The first batch of seven accords - approved by the Swiss people in a referendum and ratified by all 15 EU national parliaments - will come into force on April 1.
But Bilaterals II, as they are known, are being billed by analysts as a showdown over Swiss banking secrecy, even if neither side would describe it as such officially.
The negotiations proper cannot get under way until the EU Council of Ministers gives the green light to the European Commission to proceed. Bessard told swissinfo that Switzerland was hopeful that would happen in the near future.
The three mandates approved on Wednesday are among the most contentious of the 10 topics. They concern the taxation of savings, liberalisation of services and the Schengen and Dublin accords.

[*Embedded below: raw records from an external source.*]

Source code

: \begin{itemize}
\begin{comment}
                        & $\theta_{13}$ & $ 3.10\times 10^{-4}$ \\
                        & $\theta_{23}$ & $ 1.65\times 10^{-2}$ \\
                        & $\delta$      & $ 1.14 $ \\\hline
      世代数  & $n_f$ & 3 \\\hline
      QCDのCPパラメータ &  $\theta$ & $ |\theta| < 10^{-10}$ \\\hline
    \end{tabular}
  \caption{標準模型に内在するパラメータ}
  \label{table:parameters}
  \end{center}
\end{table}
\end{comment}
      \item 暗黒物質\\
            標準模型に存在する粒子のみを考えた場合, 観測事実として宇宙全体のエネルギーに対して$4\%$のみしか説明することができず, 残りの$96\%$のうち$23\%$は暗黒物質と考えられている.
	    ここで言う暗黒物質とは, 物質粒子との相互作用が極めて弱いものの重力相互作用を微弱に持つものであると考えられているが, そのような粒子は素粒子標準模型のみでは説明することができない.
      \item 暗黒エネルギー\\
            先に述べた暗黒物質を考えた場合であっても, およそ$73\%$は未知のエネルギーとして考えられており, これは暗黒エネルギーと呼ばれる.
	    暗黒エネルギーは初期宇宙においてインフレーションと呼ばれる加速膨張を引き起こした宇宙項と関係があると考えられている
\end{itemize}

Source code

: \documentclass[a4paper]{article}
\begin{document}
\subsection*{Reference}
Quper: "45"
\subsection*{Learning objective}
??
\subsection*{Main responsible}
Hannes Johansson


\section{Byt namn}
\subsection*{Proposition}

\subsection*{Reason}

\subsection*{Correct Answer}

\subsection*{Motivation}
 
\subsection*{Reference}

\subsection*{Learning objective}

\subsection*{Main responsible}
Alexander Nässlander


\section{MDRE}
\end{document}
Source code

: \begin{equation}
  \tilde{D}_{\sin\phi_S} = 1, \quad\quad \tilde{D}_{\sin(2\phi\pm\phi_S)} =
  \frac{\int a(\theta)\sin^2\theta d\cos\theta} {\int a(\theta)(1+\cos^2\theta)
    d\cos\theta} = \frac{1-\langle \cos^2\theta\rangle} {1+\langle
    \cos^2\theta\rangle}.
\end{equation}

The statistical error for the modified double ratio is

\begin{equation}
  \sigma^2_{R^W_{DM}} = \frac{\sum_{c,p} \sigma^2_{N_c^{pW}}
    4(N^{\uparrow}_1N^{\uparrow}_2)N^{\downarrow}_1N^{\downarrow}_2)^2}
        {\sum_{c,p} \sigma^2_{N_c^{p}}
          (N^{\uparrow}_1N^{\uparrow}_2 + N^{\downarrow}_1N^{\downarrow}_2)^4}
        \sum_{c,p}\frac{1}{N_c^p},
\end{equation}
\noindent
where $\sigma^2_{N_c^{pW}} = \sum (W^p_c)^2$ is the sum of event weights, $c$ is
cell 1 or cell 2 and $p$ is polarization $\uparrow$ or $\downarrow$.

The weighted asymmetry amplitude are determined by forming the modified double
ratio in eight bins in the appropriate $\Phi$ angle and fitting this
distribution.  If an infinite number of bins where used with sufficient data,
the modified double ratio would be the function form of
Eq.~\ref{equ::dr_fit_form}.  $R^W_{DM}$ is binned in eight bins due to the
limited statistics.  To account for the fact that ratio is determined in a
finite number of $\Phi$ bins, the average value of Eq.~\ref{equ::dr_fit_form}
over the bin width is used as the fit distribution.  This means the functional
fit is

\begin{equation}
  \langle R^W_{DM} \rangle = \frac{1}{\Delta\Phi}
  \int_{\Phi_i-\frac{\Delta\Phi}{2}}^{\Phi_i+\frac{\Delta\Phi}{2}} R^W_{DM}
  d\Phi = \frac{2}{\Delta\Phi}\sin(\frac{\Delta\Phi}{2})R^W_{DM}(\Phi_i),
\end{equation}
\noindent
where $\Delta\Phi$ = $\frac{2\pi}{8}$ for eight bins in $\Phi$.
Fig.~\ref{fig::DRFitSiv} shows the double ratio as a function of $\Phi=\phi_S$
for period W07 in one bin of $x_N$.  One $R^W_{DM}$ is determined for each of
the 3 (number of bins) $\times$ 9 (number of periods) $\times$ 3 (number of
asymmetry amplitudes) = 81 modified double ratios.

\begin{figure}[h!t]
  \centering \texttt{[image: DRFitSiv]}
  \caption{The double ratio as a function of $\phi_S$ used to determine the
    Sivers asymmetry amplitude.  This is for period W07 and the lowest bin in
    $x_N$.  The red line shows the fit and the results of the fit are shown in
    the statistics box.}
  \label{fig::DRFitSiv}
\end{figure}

Negotiations on a fourth financial question - customs fraud - are already under way.
Customs fraud is being seen as a make-or-break issue, and the discussions have stalled over the EU's demand that Switzerland makes further concessions. A number of EU states see these negotiations as an ideal opportunity to breach the fortress of Swiss banking secrecy.

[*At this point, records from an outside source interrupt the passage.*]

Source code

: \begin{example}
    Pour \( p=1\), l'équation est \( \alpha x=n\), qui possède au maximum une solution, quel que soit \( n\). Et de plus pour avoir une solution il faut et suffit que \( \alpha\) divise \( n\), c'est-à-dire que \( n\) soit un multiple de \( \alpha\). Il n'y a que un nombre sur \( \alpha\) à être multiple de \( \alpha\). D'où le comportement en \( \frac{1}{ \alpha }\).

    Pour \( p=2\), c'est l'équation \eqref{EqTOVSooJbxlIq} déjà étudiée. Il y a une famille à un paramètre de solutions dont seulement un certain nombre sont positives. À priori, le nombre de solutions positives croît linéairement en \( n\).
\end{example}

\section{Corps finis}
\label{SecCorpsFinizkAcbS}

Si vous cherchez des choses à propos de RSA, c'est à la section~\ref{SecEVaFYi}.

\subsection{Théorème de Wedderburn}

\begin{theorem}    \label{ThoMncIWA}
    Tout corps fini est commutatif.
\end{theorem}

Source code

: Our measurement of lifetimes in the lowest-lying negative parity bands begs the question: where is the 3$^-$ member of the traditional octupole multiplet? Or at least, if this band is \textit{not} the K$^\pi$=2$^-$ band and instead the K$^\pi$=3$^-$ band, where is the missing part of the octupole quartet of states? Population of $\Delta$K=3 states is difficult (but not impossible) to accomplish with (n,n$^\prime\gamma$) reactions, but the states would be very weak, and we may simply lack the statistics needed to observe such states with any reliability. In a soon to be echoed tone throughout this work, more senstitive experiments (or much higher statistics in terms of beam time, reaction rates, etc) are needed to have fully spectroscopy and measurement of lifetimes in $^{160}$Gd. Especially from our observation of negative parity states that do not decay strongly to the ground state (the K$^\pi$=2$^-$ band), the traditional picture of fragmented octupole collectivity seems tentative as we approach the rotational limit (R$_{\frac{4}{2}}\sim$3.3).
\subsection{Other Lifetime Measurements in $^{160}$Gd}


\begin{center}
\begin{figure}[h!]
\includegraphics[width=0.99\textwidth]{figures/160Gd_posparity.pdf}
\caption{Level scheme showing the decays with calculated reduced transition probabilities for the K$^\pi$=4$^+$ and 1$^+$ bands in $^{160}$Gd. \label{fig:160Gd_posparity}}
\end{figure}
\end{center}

Bessard played down the impasse in the customs fraud talks, saying it was normal for two sides to adopt different positions at the start of a negotiating process.

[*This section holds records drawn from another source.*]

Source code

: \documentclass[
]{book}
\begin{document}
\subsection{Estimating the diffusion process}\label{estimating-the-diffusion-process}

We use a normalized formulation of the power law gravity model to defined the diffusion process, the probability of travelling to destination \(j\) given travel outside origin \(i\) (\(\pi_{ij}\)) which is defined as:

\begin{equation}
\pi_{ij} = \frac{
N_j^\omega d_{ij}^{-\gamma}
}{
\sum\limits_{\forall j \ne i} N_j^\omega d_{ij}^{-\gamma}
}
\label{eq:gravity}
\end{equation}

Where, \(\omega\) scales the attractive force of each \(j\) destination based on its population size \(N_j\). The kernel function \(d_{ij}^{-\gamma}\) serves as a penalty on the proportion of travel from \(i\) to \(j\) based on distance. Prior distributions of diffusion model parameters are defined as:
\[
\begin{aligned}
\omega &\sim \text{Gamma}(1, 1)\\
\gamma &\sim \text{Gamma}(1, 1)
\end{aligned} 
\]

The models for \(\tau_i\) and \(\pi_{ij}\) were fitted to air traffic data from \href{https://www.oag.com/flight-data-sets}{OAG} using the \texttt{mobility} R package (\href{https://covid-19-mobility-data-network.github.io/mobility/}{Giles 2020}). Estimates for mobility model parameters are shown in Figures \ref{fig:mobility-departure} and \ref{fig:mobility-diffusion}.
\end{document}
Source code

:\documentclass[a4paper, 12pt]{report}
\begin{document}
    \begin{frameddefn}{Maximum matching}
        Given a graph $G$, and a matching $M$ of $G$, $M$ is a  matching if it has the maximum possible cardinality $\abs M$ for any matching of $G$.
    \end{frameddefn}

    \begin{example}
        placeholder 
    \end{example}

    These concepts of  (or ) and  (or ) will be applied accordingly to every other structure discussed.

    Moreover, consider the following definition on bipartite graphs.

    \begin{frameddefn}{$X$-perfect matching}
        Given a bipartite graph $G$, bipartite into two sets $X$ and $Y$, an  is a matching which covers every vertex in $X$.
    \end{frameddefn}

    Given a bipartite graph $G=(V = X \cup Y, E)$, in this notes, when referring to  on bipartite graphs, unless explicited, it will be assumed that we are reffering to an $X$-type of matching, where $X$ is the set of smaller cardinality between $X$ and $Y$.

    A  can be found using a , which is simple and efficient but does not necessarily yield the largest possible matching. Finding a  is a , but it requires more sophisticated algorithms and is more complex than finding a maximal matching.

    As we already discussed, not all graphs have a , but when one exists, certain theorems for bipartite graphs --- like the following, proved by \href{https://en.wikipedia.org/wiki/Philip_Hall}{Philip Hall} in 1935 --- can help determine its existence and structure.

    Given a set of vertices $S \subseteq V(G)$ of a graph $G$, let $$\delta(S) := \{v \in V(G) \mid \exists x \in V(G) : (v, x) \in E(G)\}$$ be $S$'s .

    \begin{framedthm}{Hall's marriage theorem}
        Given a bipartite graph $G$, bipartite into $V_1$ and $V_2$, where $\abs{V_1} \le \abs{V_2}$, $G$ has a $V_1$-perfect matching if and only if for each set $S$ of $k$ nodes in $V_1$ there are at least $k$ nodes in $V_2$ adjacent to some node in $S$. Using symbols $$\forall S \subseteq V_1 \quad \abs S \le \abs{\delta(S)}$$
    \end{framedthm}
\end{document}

"It's irrelevant to prognosticate too much," said Bessard. "This (the exchange of fiscal information) will be one of the great subjects of the negotiations. We are still trying to determine where the boundary is - where we should start to give assistance, and where we should not."
"We are ready to find an equitable solution. We hope the EU will play the game," he added.
In its first reaction to the Swiss government's announcement, the European Commission repeated its warning that without concessions on customs fraud, there would be no progress on Swiss admission to the Schengen and Dublin accords. Schengen is also likely to be used as a carrot in negotiations on the taxation of savings - another area that threatens banking secrecy.
Welcoming the fact that the mandates had been adopted, especially the one for taxation of savings, the commission nonetheless said it would reserve judgement until it had seen precise details. That will happen next Monday, when the heads of the two negotiating teams - Michael Ambühl and Percy Westerlund - meet in Bern.
"We expect certain terms in the mandate (on fraud) to be modified. It is good to have the mandates, but what counts is their exact content," the commission said.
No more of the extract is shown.